The overall evaluation results of track 3 are presented in Table 6. Among the three metrics, SIG is the most difficult to predict, as indicated by lower correlation scores compared to BAK and OVRL. Based on the submitted systems, we noticed that all systems incorporated large pretrained models, either SSL models (T03, T04, T06) or Whisper (T01). Moreover, predicting SIG, BAK, and OVRL with very limited labeled training utterances is quite challenging, especially when dealing with unseen scenarios. In this context, directly fine-tuning SSL models with corresponding speech assessment labels using the regression loss between the estimated scores and the corresponding labels (T04, T06) showed better effectiveness than performing additional fine-tuning of SSL models with extra training data using the corresponding SSL loss (T03). We also observed that fusion estimation (combining estimated scores from two different modules) can provide better performance with limited training data, as indicated by the good performance of T06, where the predicted MOS is combined with the MOS retrieved from the datastore using k-nearest neighbors (kNN) method. Additionally, we noted that no single system excels across all metrics. Specifically, T06 performs best in predicting SIG and OVRL, while T04 performs best in predicting BAK. Interestingly, for BAK estimation, first fine-tuning the SSL model for SNR estimation and then fine-tuning it for BAK score estimation can significantly improve prediction performance.

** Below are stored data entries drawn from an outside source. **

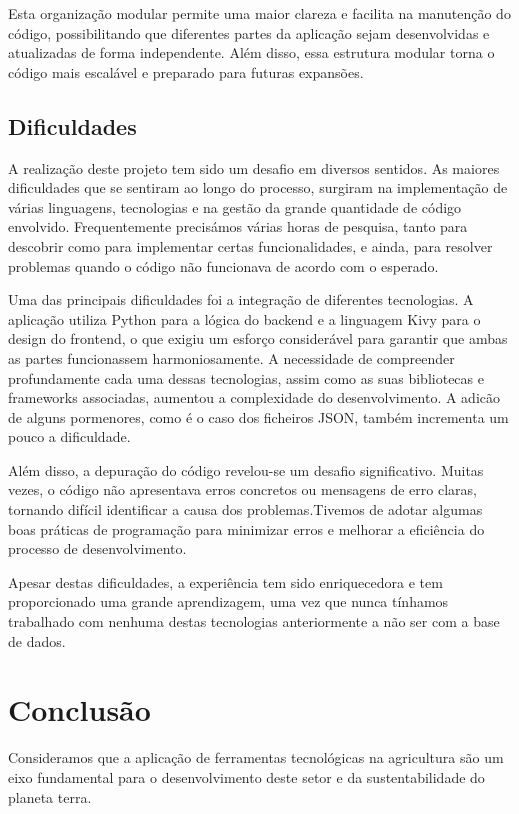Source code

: \documentclass[a4paper,12pt]{report}
\begin{document}
	Esta organização modular permite uma maior clareza e facilita na manutenção do código, possibilitando que diferentes partes da aplicação sejam desenvolvidas e atualizadas de forma independente. Além disso, essa estrutura modular torna o código mais escalável e preparado para futuras expansões.
	
	
	\section{Dificuldades}
	A realização deste projeto tem sido um desafio em diversos sentidos. As maiores dificuldades que se sentiram ao longo do processo, surgiram na implementação de várias linguagens, tecnologias e na gestão da grande quantidade de código envolvido. Frequentemente precisámos várias horas de pesquisa, tanto para descobrir como para implementar certas funcionalidades, e ainda, para resolver problemas quando o código não funcionava de acordo com o esperado.
	
	Uma das principais dificuldades foi a integração de diferentes tecnologias. A aplicação utiliza Python para a lógica do backend e a linguagem Kivy para o design do frontend, o que exigiu um esforço considerável para garantir que ambas as partes funcionassem harmoniosamente. A necessidade de compreender profundamente cada uma dessas tecnologias, assim como as suas bibliotecas e frameworks associadas, aumentou a complexidade do desenvolvimento. A adicão de alguns pormenores, como é o caso dos ficheiros JSON, também incrementa um pouco a dificuldade.
	
	Além disso, a depuração do código revelou-se um desafio significativo. Muitas vezes, o código não apresentava erros concretos ou mensagens de erro claras, tornando difícil identificar a causa dos problemas.Tivemos de adotar algumas boas práticas de programação para minimizar erros e melhorar a eficiência do processo de desenvolvimento.
	
	Apesar destas dificuldades, a experiência tem sido enriquecedora e tem proporcionado uma grande aprendizagem, uma vez que nunca tínhamos trabalhado com nenhuma destas tecnologias anteriormente a não ser com a base de dados.
	
	
	\chapter{Conclusão}
	Consideramos que a aplicação de ferramentas tecnológicas na agricultura são um eixo fundamental para o desenvolvimento deste setor e da sustentabilidade do planeta terra.
	
\end{document}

Comparing VQScore (B01) and the submitted systems to DNSMOS P.835, we observed that large-scale labeled training data may not be necessary to train a speech quality predictor. We also observed that the average standard deviation (std) among labelers in the evaluation set is 0.686, 0.571, and 0.559 for SIG, BAK, and OVRL, respectively. SIG has the highest std, implying it is difficult for labelers to obtain aligned ratings. However, although it was also found in [15] that SIG is the most difficult metric to predict, the underlying reason remains unclear.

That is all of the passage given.